La part Commune, 2015

Des moments de bonheur pur dans vingt-six textes qui nous transportent, au gré de la mémoire, dans un flux et reflux constant. L’auteure nous dit : « Je préfère capter la mémoire aspirée par le bondissement des vagues ». On peut ouvrir ce recueil à n’importe quelle page et se laisser porter par des mots et des phrases qui, tels une barque portée par les flots, suivent le rythme des émotions liées aux souvenirs personnels d’événements du passé, aux réminiscences littéraires ou picturales que la mer, le vent et les tempêtes font ressurgir. Ces émotions sont l’écume de la vague qui s’écrase sur le rocher ou vient s’échouer sur le sable : vague toujours fascinante mais qu’on ne peut retenir. La mémoire ainsi mise en mots, flux de la conscience, rappelle l’écriture de Virginia Woolf dans ses récits autobiographiques aussi bien que dans ses romans. Chaque retour vers la petite plage ravive les souvenirs de l’enfance, ramène à la surface la présence d’êtres chers aujourd’hui disparus, la mémoire de lieux comme les enclos paroissiaux dont l’image demeure pour toujours au plus profond de soi.

On croise, au fil des textes, la vie familiale et certains aspects de son histoire tourmentée par le dur labeur et les guerres. A l’évocation d’un mégalithe, on rencontre Victor Segalen qui se retrouve face à lui-même au cours de ses nombreuses pérégrinations. On revoit Gabin et Morgan dans Remorques de Jean Grémillon. Les pêcheuses de goémon nous renvoient à Paul Gauguin. Les peintres de Pont-Aven ne sont pas non plus là par hasard dans le récit. Ils sont là car ils ont dans leurs mains « le nuancier de l’invisible ». Ils accompagnent l’auteure dans sa recherche des mots justes pour évoquer les multiples couleurs de la mer, la texture solide des rochers, les couleurs mouvantes des champs de lin, du sable et la forme fuyante des vagues. « La mer qu’on assassine » vient aussi, en contrepoint, ternir l’image que l’on voudrait garder intacte d’une mer tantôt calme, tantôt furieuse mais toujours source d’inspiration. Les tragédies de L’Amoco Cadiz et de Lampedusa viennent briser les rêves. Néanmoins, les éléments que sont l’eau, le vent et la terre continuent d’interpréter leur musique éternelle rythmée par la force du vent. « Je suis une mangeuse de vent », « l’imagination est un lieu où il fait grand vent ».
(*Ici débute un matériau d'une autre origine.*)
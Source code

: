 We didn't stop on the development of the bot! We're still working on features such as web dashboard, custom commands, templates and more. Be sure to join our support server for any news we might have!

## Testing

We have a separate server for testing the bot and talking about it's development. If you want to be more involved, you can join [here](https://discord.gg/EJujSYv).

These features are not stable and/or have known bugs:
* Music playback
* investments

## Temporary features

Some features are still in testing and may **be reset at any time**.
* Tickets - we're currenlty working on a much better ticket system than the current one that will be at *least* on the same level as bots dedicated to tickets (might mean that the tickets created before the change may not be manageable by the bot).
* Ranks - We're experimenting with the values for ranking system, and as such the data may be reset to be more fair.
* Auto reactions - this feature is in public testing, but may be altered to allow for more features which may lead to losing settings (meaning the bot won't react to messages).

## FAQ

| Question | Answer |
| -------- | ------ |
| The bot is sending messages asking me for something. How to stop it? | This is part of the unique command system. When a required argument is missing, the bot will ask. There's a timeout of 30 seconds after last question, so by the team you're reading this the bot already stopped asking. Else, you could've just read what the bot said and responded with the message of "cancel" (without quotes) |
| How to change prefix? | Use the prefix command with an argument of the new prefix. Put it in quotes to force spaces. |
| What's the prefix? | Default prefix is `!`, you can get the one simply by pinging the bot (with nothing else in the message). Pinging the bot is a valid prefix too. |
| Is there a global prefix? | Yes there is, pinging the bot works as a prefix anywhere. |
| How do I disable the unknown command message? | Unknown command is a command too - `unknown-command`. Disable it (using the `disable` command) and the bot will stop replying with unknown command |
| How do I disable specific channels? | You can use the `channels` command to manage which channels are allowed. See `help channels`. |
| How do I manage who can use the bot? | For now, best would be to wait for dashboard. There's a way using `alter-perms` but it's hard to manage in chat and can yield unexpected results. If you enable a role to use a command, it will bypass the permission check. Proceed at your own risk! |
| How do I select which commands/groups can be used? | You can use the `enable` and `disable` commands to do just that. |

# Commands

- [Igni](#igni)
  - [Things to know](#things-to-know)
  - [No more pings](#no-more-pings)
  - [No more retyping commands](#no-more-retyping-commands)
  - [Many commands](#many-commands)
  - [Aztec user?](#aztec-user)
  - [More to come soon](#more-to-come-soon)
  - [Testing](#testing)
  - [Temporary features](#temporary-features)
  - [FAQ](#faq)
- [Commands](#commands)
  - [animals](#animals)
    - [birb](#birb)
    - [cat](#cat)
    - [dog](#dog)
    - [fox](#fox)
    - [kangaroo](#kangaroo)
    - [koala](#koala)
La mer et la plage, avec leurs odeurs et le rythme des marées, semblent bercer l’auteure et la plonger dans des songes et des rêveries toujours renouvelés où l’imaginaire et le réel se rejoignent. La magie du lieu opère et chaque moment est vécu pleinement. Moment de vie intense qui révèle l’être à lui-même et lui redonne une énergie pour affronter le monde. Ce lieu, le Finistère, « c’est la frontière où commencent les choses ».